Zemmour, le Berbère et le colon

par A. Wamara
22 février 2022


Dans le décryptage du discours zemmourien ciblant les Musulmans, d'aucuns lui trouvent des similitudes avec le discours du troisième Reich à l’encontre des Juifs dans les années trente. L’absolution de Pétain dans la déportation des Juifs et le doute qu’il insinue sur l’innocence de Dreyfus conforte davantage cette idée de proximité idéologique. L’on s’étonne naïvement de ce qu'un juif emprunte insidieusement de tel procédés argumentatifs à l'idéologie qui a débouché sur la Shoah. Hélas, l’appartenance confessionnelle n’empêche pas de discriminer ses coreligionnaires. Les Musulmans de France ne sont pas épargnés de l’islamophobie des plus radicales venant de leurs coreligionnaires.
Cependant cela n’explique pas tout le sous-bassement idéologique dont Zemmour se sert en s’adonnant, par ailleurs, à la falsification de l’histoire de France qu’un collectif d’historiens a passé au crible dans un livre récent (1).
Il est une autre lecture de son discours, complémentaire de la première, qui le rattache à l’idéologie coloniale, notamment et surtout à l’Algérie coloniale.

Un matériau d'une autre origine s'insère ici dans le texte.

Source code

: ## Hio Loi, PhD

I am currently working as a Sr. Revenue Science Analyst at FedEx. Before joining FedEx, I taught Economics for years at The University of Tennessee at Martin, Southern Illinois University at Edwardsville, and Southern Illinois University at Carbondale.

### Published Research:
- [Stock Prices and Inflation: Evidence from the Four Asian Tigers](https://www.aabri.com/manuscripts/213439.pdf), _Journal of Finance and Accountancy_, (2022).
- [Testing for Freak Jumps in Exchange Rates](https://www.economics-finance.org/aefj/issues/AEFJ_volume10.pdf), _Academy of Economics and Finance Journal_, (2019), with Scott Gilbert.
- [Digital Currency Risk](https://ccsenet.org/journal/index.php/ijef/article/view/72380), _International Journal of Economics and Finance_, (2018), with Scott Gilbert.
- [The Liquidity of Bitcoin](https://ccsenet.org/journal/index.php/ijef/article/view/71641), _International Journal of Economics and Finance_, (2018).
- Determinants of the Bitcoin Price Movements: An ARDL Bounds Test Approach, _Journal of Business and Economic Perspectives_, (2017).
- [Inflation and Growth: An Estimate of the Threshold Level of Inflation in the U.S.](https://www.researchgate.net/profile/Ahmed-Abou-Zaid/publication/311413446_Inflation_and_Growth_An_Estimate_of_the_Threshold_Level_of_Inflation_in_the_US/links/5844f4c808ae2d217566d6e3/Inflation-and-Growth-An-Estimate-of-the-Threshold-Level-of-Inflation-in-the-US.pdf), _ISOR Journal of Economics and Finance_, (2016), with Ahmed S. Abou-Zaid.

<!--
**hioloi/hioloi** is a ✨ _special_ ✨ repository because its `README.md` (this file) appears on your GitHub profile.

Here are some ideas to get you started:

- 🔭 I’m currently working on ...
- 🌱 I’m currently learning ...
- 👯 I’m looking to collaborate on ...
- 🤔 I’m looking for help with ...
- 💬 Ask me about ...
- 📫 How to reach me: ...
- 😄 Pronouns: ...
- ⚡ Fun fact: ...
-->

Je prends ici l’exemple, entre autres, de ses déclarations reprises maintes fois sur ses origines berbères qu’il justifie par son nom, Zemmour (l’olivier), qu’il s’empresse de préciser à chaque fois, non sans une pointe de malice dans les yeux, que c’est un nom berbère et non arabe, un peu comme la famille au patronyme Ammour se revendiquerait de la descendance d’Aphrodite. Il ne s’agit pas ici de lui dénier quelque origine que ce soit. Eric Zemmour insiste sur cette origine berbère moins pour se disculper de l’accusation de racisme que pour affirmer que le Berbère est distinct de l’Arabe, recyclant ainsi la recette coloniale divide ut imperes (diviser pour régner), escomptant sans doute s’attirer les bonnes grâces de quelques « idiots utiles » qui mordraient à l’hameçon au sein de la communauté berbère de France à qui, au demeurant, on ne la fait pas. Il sait bien ou feint-il de l’ignorer que la graine de la division n’a pas pris à l’époque coloniale. Pour preuve, les régions berbérophones, en l’occurrence les Aurès et la Kabylie, ont été les fers de lance de la résistance à la colonisation, et elles ont payé le prix fort pendant la guerre d’Algérie. Seuls les régimes algériens successifs ont pris pour argent comptant cette propagande et l’ont usée jusqu’à la corde pour discréditer les mouvements de revendication démocratique en Kabylie. C’est un peu comme le clou de Djeha, le rusé légendaire : il a vendu sa maison à la condition de garder un clou planté en son milieu. Une fois la maison vendue, il rend visite régulièrement à son clou. Un jour, il eut l’idée d’y attacher une charogne dont la puanteur insupportable a fait fuir les nouveaux propriétaires. Il a pu ainsi reprendre sa maison sans bourse délier. Le pouvoir algérien n’en finit pas d’asticoter au besoin ce clou laissé par le colon. Zemmour, lui, le rapatrie pour tourner autour en pleurant sur sa rouille.
Quand Zemmour dit « je suis berbère », il dit en même temps « je ne suis pas arabe », et cela dépasse une simple précision identitaire qui serait somme toute innocente. Il rejoue par cette suspecte affirmation identitaire une scène coloniale, anachronique, qui raconte un retour (Reconquête?) aux origines dont il puise une possible revanche sur les supposés revanchards que sont les Indigènes-musulmans comploteurs d’une colonisation à l’envers (invasion, islamisation de la France, tout un vocabulaire que résume l’expression « Grand remplacement »).
Grand prince, il donne tout de même une chance pour les Musulmans de France : l’assimilation. Non, Zemmour, « le Berbère », vous dit qu’il n’est pas islamophobe, il accepterait volontiers les Musulmans dans sa nation reconquise, à charge pour eux de « s’aligner » sur les valeurs de la France dont il a défini, seul, le centre et les contours. Est bon sauvage qui veut bien montrer patte blanche et poncer ses arêtes identitaires, autrement dit l’assimilé qui lui ressemblerait. Ne proclame-t-il pas qu’il est un modèle d’assimilation réussie ?
Zemmour s’appelle Eric. Il serait bien inspiré, s’il ne veut pas être pris en défaut de cohérence avec son offensive contre les prénoms musulmans, de donner l’exemple en « francisant » son patronyme. Il pourrait ainsi se prévaloir d’une assimilation complète. Les Berbères n’en seraient que soulagés...

A. Wamara


(1) Tracts (N°34). Zemmour contre l'histoire. Collectifs. Gallimard, 2022.